The BlueField boot flow comprises 4 main phases:
- Hardware loads ARM Trusted Firmware (ATF)
- ATF loads Unified Extensible Firmware Interface (UEFI); together ATF and UEFI make up the booter software
- UEFI loads the operating system, such as the Linux kernel
- The operating system loads applications and user data
When booting from eMMC, these stages make use of two different types of storage within the eMMC part:
-
ATF and UEFI come from a special area known as an eMMC boot partition. Data from a boot partition is automatically streamed from the eMMC device to the eMMC controller under hardware control during the initial bootup. Each eMMC device has two boot partitions, and the partition that is used to stream the boot data is chosen by a non-volatile configuration register in the eMMC.
-
The operating system, applications, and user data come from the remainder of the chip, known as the user area. This area is accessed via block-size reads and writes, done by a device driver or similar software routine.
In most deployments, BlueField's ARM cores are expected to obtain their software stack from an on-board Embedded Multi-Media Card (eMMC) device. Even in environments where the final OS kernel is not kept on eMMC -- for instance, systems which boot over a network -- the initial booter code will still come from eMMC.

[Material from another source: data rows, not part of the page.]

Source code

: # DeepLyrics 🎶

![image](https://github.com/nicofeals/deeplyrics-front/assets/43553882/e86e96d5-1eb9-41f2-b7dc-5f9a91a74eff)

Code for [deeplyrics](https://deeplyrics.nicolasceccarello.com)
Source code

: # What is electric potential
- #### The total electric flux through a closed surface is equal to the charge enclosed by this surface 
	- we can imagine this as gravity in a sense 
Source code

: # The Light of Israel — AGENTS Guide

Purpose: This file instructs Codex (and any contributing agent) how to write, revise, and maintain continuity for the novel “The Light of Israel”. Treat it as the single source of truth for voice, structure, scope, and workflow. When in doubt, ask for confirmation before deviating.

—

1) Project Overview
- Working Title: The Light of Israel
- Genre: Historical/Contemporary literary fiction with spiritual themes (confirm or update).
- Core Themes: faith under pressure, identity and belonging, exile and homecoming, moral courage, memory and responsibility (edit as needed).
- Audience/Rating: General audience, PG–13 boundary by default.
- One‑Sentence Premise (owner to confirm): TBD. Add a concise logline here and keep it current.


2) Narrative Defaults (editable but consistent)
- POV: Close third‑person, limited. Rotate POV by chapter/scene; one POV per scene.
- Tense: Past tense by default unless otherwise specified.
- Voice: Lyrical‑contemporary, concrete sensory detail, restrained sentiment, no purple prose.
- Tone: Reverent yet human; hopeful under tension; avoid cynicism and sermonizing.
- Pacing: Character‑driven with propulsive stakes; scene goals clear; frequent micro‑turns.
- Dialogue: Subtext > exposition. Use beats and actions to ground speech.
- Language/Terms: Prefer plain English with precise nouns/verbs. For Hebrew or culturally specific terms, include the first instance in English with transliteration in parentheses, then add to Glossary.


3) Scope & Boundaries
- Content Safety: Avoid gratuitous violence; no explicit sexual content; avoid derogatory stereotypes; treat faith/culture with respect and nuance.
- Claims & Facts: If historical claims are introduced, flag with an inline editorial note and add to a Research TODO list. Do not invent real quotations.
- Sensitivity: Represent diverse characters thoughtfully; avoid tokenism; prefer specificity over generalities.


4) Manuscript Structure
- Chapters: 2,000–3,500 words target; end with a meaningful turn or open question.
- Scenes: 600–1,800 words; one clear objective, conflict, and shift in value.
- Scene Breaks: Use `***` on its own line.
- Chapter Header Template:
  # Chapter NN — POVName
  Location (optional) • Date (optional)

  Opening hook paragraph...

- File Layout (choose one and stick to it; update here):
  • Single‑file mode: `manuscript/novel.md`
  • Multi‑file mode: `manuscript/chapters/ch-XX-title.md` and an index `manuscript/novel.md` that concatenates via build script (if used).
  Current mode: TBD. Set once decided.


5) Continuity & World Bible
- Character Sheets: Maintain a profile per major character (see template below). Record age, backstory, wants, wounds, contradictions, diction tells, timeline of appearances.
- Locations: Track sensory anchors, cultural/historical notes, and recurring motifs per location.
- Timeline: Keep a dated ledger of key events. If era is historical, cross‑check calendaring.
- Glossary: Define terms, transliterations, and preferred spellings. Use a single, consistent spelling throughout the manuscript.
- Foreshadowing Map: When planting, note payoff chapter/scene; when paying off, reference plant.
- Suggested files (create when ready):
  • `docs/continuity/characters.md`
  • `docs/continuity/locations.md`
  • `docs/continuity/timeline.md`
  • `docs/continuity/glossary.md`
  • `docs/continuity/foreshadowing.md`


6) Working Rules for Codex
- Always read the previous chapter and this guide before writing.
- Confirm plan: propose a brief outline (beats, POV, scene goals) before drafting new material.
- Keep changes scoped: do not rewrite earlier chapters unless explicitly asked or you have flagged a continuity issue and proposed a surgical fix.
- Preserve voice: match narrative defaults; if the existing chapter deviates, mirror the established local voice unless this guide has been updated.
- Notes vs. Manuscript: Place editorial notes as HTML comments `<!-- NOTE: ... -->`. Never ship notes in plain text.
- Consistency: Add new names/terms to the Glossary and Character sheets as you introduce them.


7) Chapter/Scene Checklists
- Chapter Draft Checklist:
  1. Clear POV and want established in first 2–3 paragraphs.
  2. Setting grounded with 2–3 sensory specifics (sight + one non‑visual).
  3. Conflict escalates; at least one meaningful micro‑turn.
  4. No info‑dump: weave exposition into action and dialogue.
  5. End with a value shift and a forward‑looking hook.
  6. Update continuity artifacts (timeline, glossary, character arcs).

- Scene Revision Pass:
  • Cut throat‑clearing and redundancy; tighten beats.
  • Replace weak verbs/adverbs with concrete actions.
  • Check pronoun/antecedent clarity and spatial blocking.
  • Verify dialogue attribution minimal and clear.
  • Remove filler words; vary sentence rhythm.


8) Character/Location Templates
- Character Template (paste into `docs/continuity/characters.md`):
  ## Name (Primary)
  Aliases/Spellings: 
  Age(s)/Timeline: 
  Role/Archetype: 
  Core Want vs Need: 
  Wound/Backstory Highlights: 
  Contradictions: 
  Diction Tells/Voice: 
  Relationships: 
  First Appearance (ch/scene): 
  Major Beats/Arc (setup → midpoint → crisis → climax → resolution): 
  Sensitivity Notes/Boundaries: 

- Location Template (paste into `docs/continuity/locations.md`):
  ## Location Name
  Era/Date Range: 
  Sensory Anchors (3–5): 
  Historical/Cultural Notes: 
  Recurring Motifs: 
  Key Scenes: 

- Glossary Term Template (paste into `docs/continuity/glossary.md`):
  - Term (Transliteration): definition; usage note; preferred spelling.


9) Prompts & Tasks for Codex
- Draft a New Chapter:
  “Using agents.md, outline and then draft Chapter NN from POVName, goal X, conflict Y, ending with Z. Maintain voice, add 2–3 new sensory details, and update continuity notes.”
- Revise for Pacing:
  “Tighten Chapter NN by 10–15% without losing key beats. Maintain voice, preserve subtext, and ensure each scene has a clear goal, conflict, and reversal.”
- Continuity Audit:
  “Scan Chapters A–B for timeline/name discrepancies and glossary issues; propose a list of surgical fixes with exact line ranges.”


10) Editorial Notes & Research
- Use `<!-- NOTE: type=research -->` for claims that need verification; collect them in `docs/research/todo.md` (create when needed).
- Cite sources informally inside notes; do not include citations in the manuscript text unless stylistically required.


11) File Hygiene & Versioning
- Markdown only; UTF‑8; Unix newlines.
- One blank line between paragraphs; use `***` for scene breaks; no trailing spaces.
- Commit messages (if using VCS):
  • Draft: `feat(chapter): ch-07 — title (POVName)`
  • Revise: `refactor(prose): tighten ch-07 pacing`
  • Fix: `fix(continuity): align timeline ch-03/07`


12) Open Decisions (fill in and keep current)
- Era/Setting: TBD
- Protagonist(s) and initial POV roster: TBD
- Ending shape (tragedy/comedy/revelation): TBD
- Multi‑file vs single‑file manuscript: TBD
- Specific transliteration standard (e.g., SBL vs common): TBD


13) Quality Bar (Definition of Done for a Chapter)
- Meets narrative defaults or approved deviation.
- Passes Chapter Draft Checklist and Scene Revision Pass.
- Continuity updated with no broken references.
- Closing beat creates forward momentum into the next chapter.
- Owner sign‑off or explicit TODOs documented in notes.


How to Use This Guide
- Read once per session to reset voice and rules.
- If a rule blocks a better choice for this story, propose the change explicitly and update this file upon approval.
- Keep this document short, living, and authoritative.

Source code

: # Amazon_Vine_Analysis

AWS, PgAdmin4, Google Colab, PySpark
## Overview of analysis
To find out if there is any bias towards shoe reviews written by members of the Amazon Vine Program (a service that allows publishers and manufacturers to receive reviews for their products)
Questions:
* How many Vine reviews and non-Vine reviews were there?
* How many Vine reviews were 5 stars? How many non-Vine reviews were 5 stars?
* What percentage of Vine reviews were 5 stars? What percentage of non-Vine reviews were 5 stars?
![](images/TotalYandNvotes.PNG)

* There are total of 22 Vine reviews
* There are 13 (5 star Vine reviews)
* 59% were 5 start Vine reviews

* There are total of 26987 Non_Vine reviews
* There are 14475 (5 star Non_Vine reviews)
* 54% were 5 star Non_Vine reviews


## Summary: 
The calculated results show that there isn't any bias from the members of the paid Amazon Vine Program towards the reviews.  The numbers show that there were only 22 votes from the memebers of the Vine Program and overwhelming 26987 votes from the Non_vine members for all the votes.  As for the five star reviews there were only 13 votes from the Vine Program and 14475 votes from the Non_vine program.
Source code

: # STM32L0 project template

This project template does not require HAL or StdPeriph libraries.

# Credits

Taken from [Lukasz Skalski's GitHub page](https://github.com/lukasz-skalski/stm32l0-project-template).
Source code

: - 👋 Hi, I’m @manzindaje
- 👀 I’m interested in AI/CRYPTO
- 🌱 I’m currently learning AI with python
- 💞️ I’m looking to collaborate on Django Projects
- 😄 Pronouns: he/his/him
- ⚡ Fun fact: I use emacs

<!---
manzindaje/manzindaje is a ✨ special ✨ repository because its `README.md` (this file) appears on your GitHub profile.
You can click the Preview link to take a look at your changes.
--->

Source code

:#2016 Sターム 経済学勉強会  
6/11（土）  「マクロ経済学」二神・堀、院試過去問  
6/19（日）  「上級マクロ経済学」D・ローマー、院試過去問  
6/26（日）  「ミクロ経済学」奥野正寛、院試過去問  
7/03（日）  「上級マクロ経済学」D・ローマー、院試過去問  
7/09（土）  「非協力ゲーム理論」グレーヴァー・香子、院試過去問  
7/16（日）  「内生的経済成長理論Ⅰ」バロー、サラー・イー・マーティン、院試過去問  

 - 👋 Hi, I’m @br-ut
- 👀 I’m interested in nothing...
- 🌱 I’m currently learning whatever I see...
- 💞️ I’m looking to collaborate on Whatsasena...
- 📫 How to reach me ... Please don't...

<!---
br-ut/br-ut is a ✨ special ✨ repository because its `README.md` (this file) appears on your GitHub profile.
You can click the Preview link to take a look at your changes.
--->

Most software stacks need to be modified or upgraded at some point in their lifetime. Doing this on a fielded BlueField system involves some risk; if there's a severe problem with the new software, system operation may be impaired to the extent that it is impossible to do further modifications to fix the problem. Ideally, one would like to be able to install a new software version on a BlueField system, try it out, and then fall back to a previous version if the new one does not work. In some environments, it's important that this fallback operation happen automatically, since there may be no physical access to the system. In others, there may be an external agent, like a service processor, which could manage the process.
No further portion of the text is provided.